Taiwan’s presidential and parliamentary polls on January 13 are expected to shape the island’s relations with Beijing.
China has accused Taiwan of deliberately “hyping up” a military threat from Beijing for electoral gains ahead of the island’s January polls.
“The Democratic Progressive Party [DPP] authorities are deliberately hyping up the so-called ‘military threat from the mainland’ and exaggerating tensions,” China’s Ministry of National Defense spokesperson Wu Qian said on Thursday.
“This is entirely to seek electoral gain,” he added, accusing Taiwan of using a “familiar electoral playbook to stoke confrontation and manipulate the election”.

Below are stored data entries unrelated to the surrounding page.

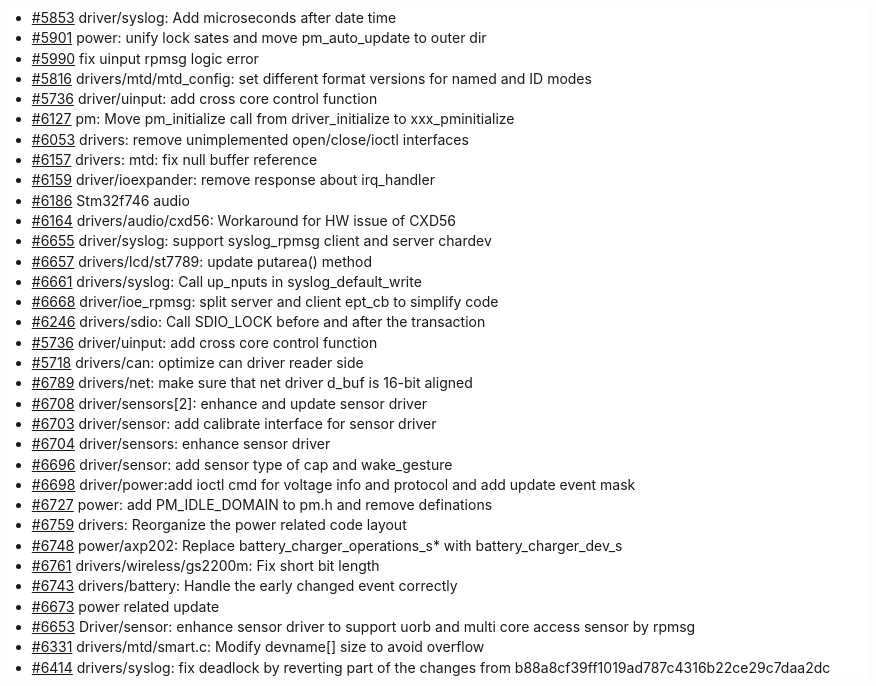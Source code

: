 * [#5853](https://github.com/apache/incubator-nuttx/pull/5853) driver/syslog: Add microseconds after date time
* [#5901](https://github.com/apache/incubator-nuttx/pull/5901) power: unify lock sates and move pm_auto_update to outer dir
* [#5990](https://github.com/apache/incubator-nuttx/pull/5990) fix uinput rpmsg logic error
* [#5816](https://github.com/apache/incubator-nuttx/pull/5816) drivers/mtd/mtd_config: set different format versions for named and ID modes
* [#5736](https://github.com/apache/incubator-nuttx/pull/5736) driver/uinput: add cross core control function
* [#6127](https://github.com/apache/incubator-nuttx/pull/6127) pm: Move pm_initialize call from driver_initialize to xxx_pminitialize
* [#6053](https://github.com/apache/incubator-nuttx/pull/6053) drivers: remove unimplemented open/close/ioctl interfaces
* [#6157](https://github.com/apache/incubator-nuttx/pull/6157) drivers: mtd: fix null buffer reference
* [#6159](https://github.com/apache/incubator-nuttx/pull/6159) driver/ioexpander: remove response about irq_handler
* [#6186](https://github.com/apache/incubator-nuttx/pull/6186) Stm32f746 audio
* [#6164](https://github.com/apache/incubator-nuttx/pull/6164) drivers/audio/cxd56: Workaround for HW issue of CXD56
* [#6655](https://github.com/apache/incubator-nuttx/pull/6655) driver/syslog: support syslog_rpmsg client and server chardev
* [#6657](https://github.com/apache/incubator-nuttx/pull/6657) drivers/lcd/st7789: update putarea() method
* [#6661](https://github.com/apache/incubator-nuttx/pull/6661) drivers/syslog: Call up_nputs in syslog_default_write
* [#6668](https://github.com/apache/incubator-nuttx/pull/6668) driver/ioe_rpmsg: split server and client ept_cb to simplify code
* [#6246](https://github.com/apache/incubator-nuttx/pull/6246) drivers/sdio: Call SDIO_LOCK before and after the transaction
* [#5736](https://github.com/apache/incubator-nuttx/pull/5736) driver/uinput: add cross core control function
* [#5718](https://github.com/apache/incubator-nuttx/pull/5718) drivers/can: optimize can driver reader side
* [#6789](https://github.com/apache/incubator-nuttx/pull/6789) drivers/net: make sure that net driver d_buf is 16-bit aligned
* [#6708](https://github.com/apache/incubator-nuttx/pull/6708) driver/sensors[2]: enhance and update sensor driver
* [#6703](https://github.com/apache/incubator-nuttx/pull/6703) driver/sensor: add calibrate interface for sensor driver
* [#6704](https://github.com/apache/incubator-nuttx/pull/6704) driver/sensors: enhance sensor driver
* [#6696](https://github.com/apache/incubator-nuttx/pull/6696) driver/sensor: add sensor type of cap and wake_gesture
* [#6698](https://github.com/apache/incubator-nuttx/pull/6698) driver/power:add ioctl cmd for voltage info and protocol and add update event mask
* [#6727](https://github.com/apache/incubator-nuttx/pull/6727) power: add PM_IDLE_DOMAIN to pm.h and remove definations
* [#6759](https://github.com/apache/incubator-nuttx/pull/6759) drivers: Reorganize the power related code layout
* [#6748](https://github.com/apache/incubator-nuttx/pull/6748) power/axp202: Replace battery_charger_operations_s* with battery_charger_dev_s
* [#6761](https://github.com/apache/incubator-nuttx/pull/6761) drivers/wireless/gs2200m: Fix short bit length
* [#6743](https://github.com/apache/incubator-nuttx/pull/6743) drivers/battery: Handle the early changed event correctly
* [#6673](https://github.com/apache/incubator-nuttx/pull/6673) power related update
* [#6653](https://github.com/apache/incubator-nuttx/pull/6653) Driver/sensor: enhance sensor driver to support uorb and multi core access sensor by rpmsg
* [#6331](https://github.com/apache/incubator-nuttx/pull/6331) drivers/mtd/smart.c: Modify devname[] size to avoid overflow
* [#6414](https://github.com/apache/incubator-nuttx/pull/6414) drivers/syslog: fix deadlock by reverting part of the changes from b88a8cf39ff1019ad787c4316b22ce29c7daa2dc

On Thursday, Taiwan’s Ministry of National Defense said it had detected 12 Chinese military aircraft flying over the Taiwan Strait, the sensitive median line separating Taiwan from China.
China has been sending warplanes and vessels around Taiwan on a near-daily basis, with Taipei reporting an uptick in Beijing’s military activity in the Taiwan Strait before the January 13 elections.
China claims democratically governed Taiwan as its own territory. The presidential and parliamentary elections are expected to shape the island’s relations with Beijing.
One of the main themes in the run-up to the closely watched vote is how the presidential candidates will handle relations with China.
The Chinese government dislikes the DPP candidate, current Vice President Lai Ching-te, believing he is a separatist and has rejected his calls for talks.
Taiwanese officials have repeatedly raised concerns about election interference and misinformation as Beijing, in the past four years, has intensified military pressure to assert its sovereignty claim.
During a televised policy presentation on Tuesday, Lai reiterated warnings of election interference by Beijing.
“It is easier to buy or cheat than to rob,” Lai said, accusing the opposition Kuomintang (KMT) of “borrowing China’s power to gain ruling power”.
KMT candidate Hou Yu-ih, who has promised to create closer ties to Beijing, has called the election a choice “between war and peace”.
Wu, the spokesperson, also said China’s People’s Liberation Army knew Taiwan’s military movements well.
“We will, as always, take all necessary measures to resolutely defend national sovereignty and territorial integrity,” he added.
Wu declined to comment on the Chinese balloons that Taiwan reported drifting across the strait’s median line, which previously served as an unofficial barrier between the two sides.